It has been a long time since my last letter. It has taken me a while to be able to let your decision soak in. We have been a good team. I hope that you have always been satisfied with the my performance. Unless it was something beyond my control, I can truly say that I have done the best I could for you. Needless to write, #2 Bike is really shook up over this. I keep getting questions from him, and I do not have an answer, other than you know what you are doing. Some how, the news has escaped Fat Boy. I know when he does find out I will never hear the end of it. I shutter to imagine his level of teasing. Il est un crétin.
It is understandable that bikes evolve. I want you to only have the best. Yes, I am getting on in age. I am willing to accept my position, becoming the training and criterium bike (this is what has #2 so shook up). I told him that he would more than likely go to a more permanent position on the trainer or maybe still used in really bad weather. I am sure he will be pleased, no matter his role. He is a trooper. We bikes have an understanding, deep in our internal cabling, that we are somewhat temporary. It is exactly what I am going to remind Fat Boy too!

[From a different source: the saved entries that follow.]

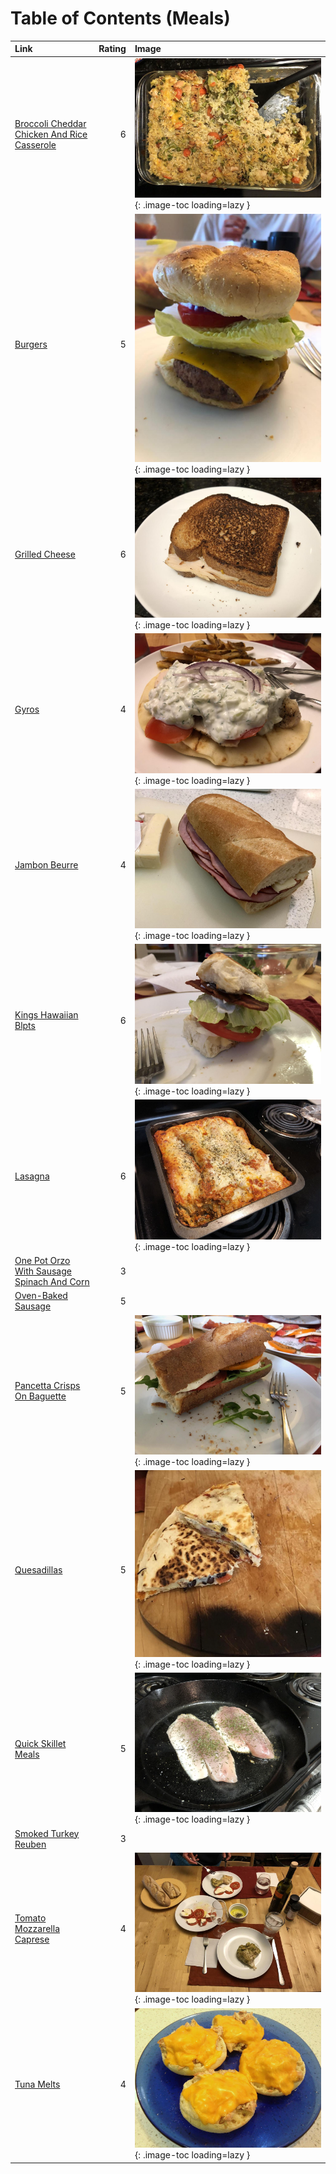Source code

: # Table of Contents (Meals)

| Link                                                                                            |   Rating | Image                                                                                                                               |
|:------------------------------------------------------------------------------------------------|---------:|:------------------------------------------------------------------------------------------------------------------------------------|
| [Broccoli Cheddar Chicken And Rice Casserole](./broccoli_cheddar_chicken_and_rice_casserole.md) |        6 | ![broccoli_cheddar_chicken_and_rice_casserole.jpeg](./broccoli_cheddar_chicken_and_rice_casserole.jpeg){: .image-toc loading=lazy } |
| [Burgers](./burgers.md)                                                                         |        5 | ![burgers.jpeg](./burgers.jpeg){: .image-toc loading=lazy }                                                                         |
| [Grilled Cheese](./grilled_cheese.md)                                                           |        6 | ![grilled_cheese.jpeg](./grilled_cheese.jpeg){: .image-toc loading=lazy }                                                           |
| [Gyros](./gyros.md)                                                                             |        4 | ![gyros.jpg](./gyros.jpg){: .image-toc loading=lazy }                                                                               |
| [Jambon Beurre](./jambon_beurre.md)                                                             |        4 | ![jambon_beurre.jpg](./jambon_beurre.jpg){: .image-toc loading=lazy }                                                               |
| [Kings Hawaiian Blpts](./kings_hawaiian_blpts.md)                                               |        6 | ![kings_hawaiian_blpts.jpeg](./kings_hawaiian_blpts.jpeg){: .image-toc loading=lazy }                                               |
| [Lasagna](./lasagna.md)                                                                         |        6 | ![lasagna.jpeg](./lasagna.jpeg){: .image-toc loading=lazy }                                                                         |
| [One Pot Orzo With Sausage Spinach And Corn](./one_pot_orzo_with_sausage_spinach_and_corn.md)   |        3 | <!-- TODO: Capture image -->                                                                                                        |
| [Oven-Baked Sausage](./oven-baked_sausage.md)                                                   |        5 | <!-- TODO: Capture image -->                                                                                                        |
| [Pancetta Crisps On Baguette](./pancetta_crisps_on_baguette.md)                                 |        5 | ![pancetta_crisps_on_baguette.jpeg](./pancetta_crisps_on_baguette.jpeg){: .image-toc loading=lazy }                                 |
| [Quesadillas](./quesadillas.md)                                                                 |        5 | ![quesadillas.jpeg](./quesadillas.jpeg){: .image-toc loading=lazy }                                                                 |
| [Quick Skillet Meals](./quick_skillet_meals.md)                                                 |        5 | ![quick_skillet_meals.jpg](./quick_skillet_meals.jpg){: .image-toc loading=lazy }                                                   |
| [Smoked Turkey Reuben](./smoked_turkey_reuben.md)                                               |        3 | <!-- TODO: Capture image -->                                                                                                        |
| [Tomato Mozzarella Caprese](./tomato_mozzarella_caprese.md)                                     |        4 | ![tomato_mozzarella_caprese.jpg](./tomato_mozzarella_caprese.jpg){: .image-toc loading=lazy }                                       |
| [Tuna Melts](./tuna_melts.md)                                                                   |        4 | ![tuna_melts.jpg](./tuna_melts.jpg){: .image-toc loading=lazy }                                                                     |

Please let me preface this with my understanding that I know am not owed any explanation, you are the Engine. But why not stick with the Canadian speed machine? To be more specific, a newer version of me? But a Spaniard? To be sure, that in itself concerns me. Yes, I have heard you talking with friends about the new, rule-bending Orbea areo frame. For sure, being allowed to break rules that I have had to live with, will give it more slippage in the wind. The other frame changes will make it freakishly stiff, too. I did feel some relief about staying in criterium races with you . . . I know the why of that decision, but I will surely accept my role and do my best. Speaking of racing, not questioning you, but why are you considering mountain bike racing this year? I will admit that I worry about injury . . . moreover, the increase in Fat Boy’s chatter. Please be careful. I would hate for you to rob yourself of road time.
Well, I guess I feel a bit better now. I understand that the Spaniard will not be here until March (lazy would be my guess) . . . sorry that was spontaneous. I had to go ahead and write. All of the talk in the bike shop, when you were picking out his colors and things, is hard to ignore. We all understand our role. Aging is just difficult, I guess.